What you are asked to do: Please print exactly the line containing "实现显示设备控制接口的初始化" and every line after it to the end of the records below, and nothing more.

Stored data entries

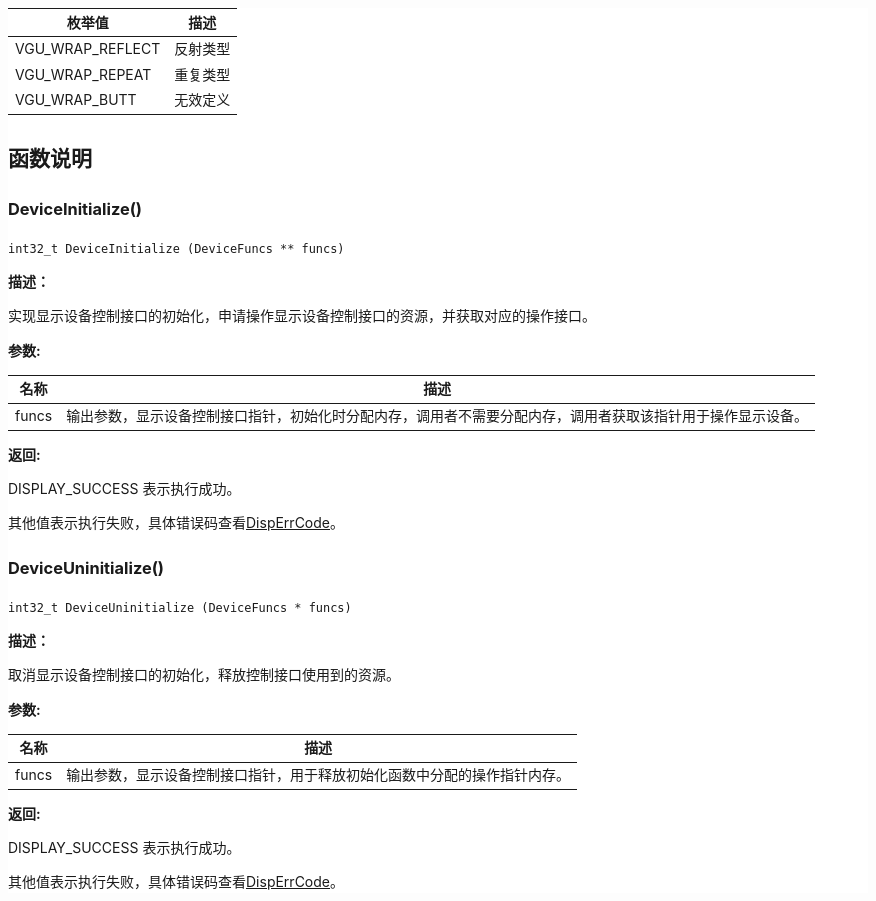   | 枚举值 | 描述 | 
| -------- | -------- |
| VGU_WRAP_REFLECT | 反射类型 | 
| VGU_WRAP_REPEAT | 重复类型 | 
| VGU_WRAP_BUTT | 无效定义 | 


## **函数说明**


### DeviceInitialize()


```
int32_t DeviceInitialize (DeviceFuncs ** funcs)
```

**描述：**

实现显示设备控制接口的初始化，申请操作显示设备控制接口的资源，并获取对应的操作接口。

**参数:**

  | 名称 | 描述 | 
| -------- | -------- |
| funcs | 输出参数，显示设备控制接口指针，初始化时分配内存，调用者不需要分配内存，调用者获取该指针用于操作显示设备。 | 

**返回:**

DISPLAY_SUCCESS 表示执行成功。

其他值表示执行失败，具体错误码查看[DispErrCode](#disperrcode)。


### DeviceUninitialize()


```
int32_t DeviceUninitialize (DeviceFuncs * funcs)
```

**描述：**

取消显示设备控制接口的初始化，释放控制接口使用到的资源。

**参数:**

  | 名称 | 描述 | 
| -------- | -------- |
| funcs | 输出参数，显示设备控制接口指针，用于释放初始化函数中分配的操作指针内存。 | 

**返回:**

DISPLAY_SUCCESS 表示执行成功。

其他值表示执行失败，具体错误码查看[DispErrCode](#disperrcode)。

Solution to the exercise:
实现显示设备控制接口的初始化，申请操作显示设备控制接口的资源，并获取对应的操作接口。

**参数:**

  | 名称 | 描述 | 
| -------- | -------- |
| funcs | 输出参数，显示设备控制接口指针，初始化时分配内存，调用者不需要分配内存，调用者获取该指针用于操作显示设备。 | 

**返回:**

DISPLAY_SUCCESS 表示执行成功。

其他值表示执行失败，具体错误码查看[DispErrCode](#disperrcode)。


### DeviceUninitialize()


```
int32_t DeviceUninitialize (DeviceFuncs * funcs)
```

**描述：**

取消显示设备控制接口的初始化，释放控制接口使用到的资源。

**参数:**

  | 名称 | 描述 | 
| -------- | -------- |
| funcs | 输出参数，显示设备控制接口指针，用于释放初始化函数中分配的操作指针内存。 | 

**返回:**

DISPLAY_SUCCESS 表示执行成功。

其他值表示执行失败，具体错误码查看[DispErrCode](#disperrcode)。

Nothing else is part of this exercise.